I am trying to disable the http protocol from the app-layer section, but when executing the suricata-update command I get the following error:
11/16/2023 – 10:35:37 - – app-layer-protocol keyword supplied with unknown protocol “http”
11/16/2023 – 10:35:37 - – error parsing signature “alert tcp $EXTERNAL_NET any → any any (msg:“TGI HUNT MS Copyright Banner Inbound”; flow:established; content:” Copyright |28|C|29|“; content:“Microsoft Corp”; distance:0; app-layer-protocol:!http; threshold:type limit, track by_src, seconds 60, count 1; classtype:bad-unknown; sid:2610668; rev:1;)” from file /var/lib/suricata/rules/suricata.rules at line 844
This is just an example, since that mistake is repeated with at least 10 more rules. I have tried disabling those rules in the disable.conf file but I still get the error.
The error, at least in the rule you’ve included, is caused by the negation excluding the signature from alerting on HTTP traffic when the protocol is disabled.
app-layer-protocol:!http;
In order for this negation to work, Suricata has to be able to detect HTTP, therefor the protocol is required to be enabled for this rule to to loaded by the engine.
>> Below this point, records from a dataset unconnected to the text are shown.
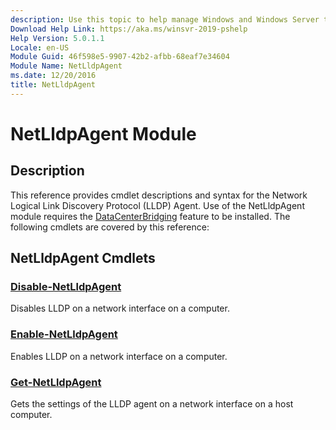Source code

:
 ```yaml
---
description: Use this topic to help manage Windows and Windows Server technologies with Windows PowerShell.
Download Help Link: https://aka.ms/winsvr-2019-pshelp
Help Version: 5.0.1.1
Locale: en-US
Module Guid: 46f598e5-9907-42b2-afbb-68eaf7e34604
Module Name: NetLldpAgent
ms.date: 12/20/2016
title: NetLldpAgent
---
```


# NetLldpAgent Module
## Description
This reference provides cmdlet descriptions and syntax for the Network Logical Link Discovery Protocol (LLDP) Agent. Use of the NetLldpAgent module requires the [DataCenterBridging](https://docs.microsoft.com/windows-server/networking/technologies/dcb/dcb-install) feature to be installed. The following cmdlets are covered by this reference:

## NetLldpAgent Cmdlets
### [Disable-NetLldpAgent](./Disable-NetLldpAgent.md)
Disables LLDP on a network interface on a computer.

### [Enable-NetLldpAgent](./Enable-NetLldpAgent.md)
Enables LLDP on a network interface on a computer.

### [Get-NetLldpAgent](./Get-NetLldpAgent.md)
Gets the settings of the LLDP agent on a network interface on a host computer.



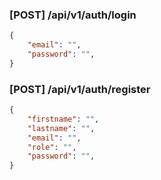 
### [POST] /api/v1/auth/login
```JSON
{
    "email": "",
    "password": "",
}

```

### [POST] /api/v1/auth/register
```JSON
{
    "firstname": "",
    "lastname": "",
    "email": "",
    "role": "",
    "password": "",
}

```
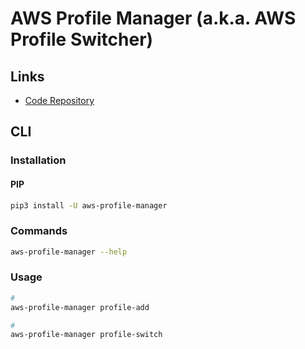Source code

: # AWS Profile Manager (a.k.a. AWS Profile Switcher)

## Links

- [Code Repository](https://github.com/99stealth/aws-profile-manager)

## CLI

### Installation

#### PIP

```sh
pip3 install -U aws-profile-manager
```

### Commands

```sh
aws-profile-manager --help
```

### Usage

```sh
#
aws-profile-manager profile-add

#
aws-profile-manager profile-switch
```
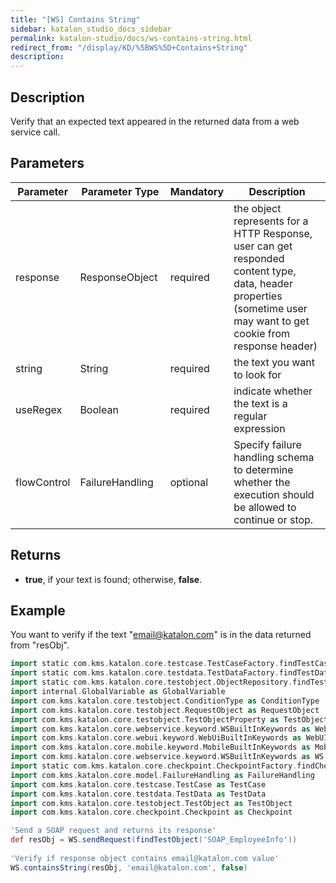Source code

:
 ```yaml
---
title: "[WS] Contains String" 
sidebar: katalon_studio_docs_sidebar
permalink: katalon-studio/docs/ws-contains-string.html 
redirect_from: "/display/KD/%5BWS%5D+Contains+String" 
description: 
---
```

Description
-----------

Verify that an expected text appeared in the returned data from a web service call.

Parameters 
-----------

<table><thead><tr><th>Parameter</th><th>Parameter Type</th><th>Mandatory</th><th>Description</th></tr></thead><tbody><tr><td><span>response&nbsp;</span></td><td><span>ResponseObject&nbsp;</span></td><td><span>required</span></td><td><span>the object represents for a HTTP Response, user can get responded content type, data, header properties (sometime user may want to get cookie from response header)</span></td></tr><tr><td><span>string&nbsp;</span></td><td><span>String&nbsp;</span></td><td><span>required</span></td><td><span>the text you want to look for</span></td></tr><tr><td><span>useRegex</span></td><td><span>Boolean&nbsp;</span></td><td><span>required</span></td><td><span>indicate whether the text is a regular expression</span></td></tr><tr><td><span>flowControl</span></td><td><span>FailureHandling&nbsp;</span></td><td><span>optional</span></td><td><span>Spec</span><span>ify </span><a>failure handling</a><span> schema to determine whether the execution should be allowed to continue or stop.</span></td></tr></tbody></table>

Returns
-------

*   **true**, if your text is found; otherwise, **false**.

Example
-------

You want to verify if the text "email@katalon.com" is in the data returned from "resObj".

```groovy
import static com.kms.katalon.core.testcase.TestCaseFactory.findTestCase
import static com.kms.katalon.core.testdata.TestDataFactory.findTestData
import static com.kms.katalon.core.testobject.ObjectRepository.findTestObject
import internal.GlobalVariable as GlobalVariable
import com.kms.katalon.core.testobject.ConditionType as ConditionType
import com.kms.katalon.core.testobject.RequestObject as RequestObject
import com.kms.katalon.core.testobject.TestObjectProperty as TestObjectProperty
import com.kms.katalon.core.webservice.keyword.WSBuiltInKeywords as WebAPI
import com.kms.katalon.core.webui.keyword.WebUiBuiltInKeywords as WebUI
import com.kms.katalon.core.mobile.keyword.MobileBuiltInKeywords as Mobile
import com.kms.katalon.core.webservice.keyword.WSBuiltInKeywords as WS
import static com.kms.katalon.core.checkpoint.CheckpointFactory.findCheckpoint
import com.kms.katalon.core.model.FailureHandling as FailureHandling
import com.kms.katalon.core.testcase.TestCase as TestCase
import com.kms.katalon.core.testdata.TestData as TestData
import com.kms.katalon.core.testobject.TestObject as TestObject
import com.kms.katalon.core.checkpoint.Checkpoint as Checkpoint

'Send a SOAP request and returns its response'
def resObj = WS.sendRequest(findTestObject('SOAP_EmployeeInfo'))
 
'Verify if response object contains email@katalon.com value'
WS.containsString(resObj, 'email@katalon.com', false)
```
If you disable the HTTP protocol, no rules that depend on it will be able to load and you’ll get errors on them.
When disabling such a heavily used protocol such as HTTP, these errors are expected, and so long as Sucicata loads the rest of the rules, you’ll be fine, you just won’t be able to use those rules.
May I ask why you’ve opted to disable the HTTP protocol? It’s used very heavily within network traffic and therefore, thousands of rules depend on it.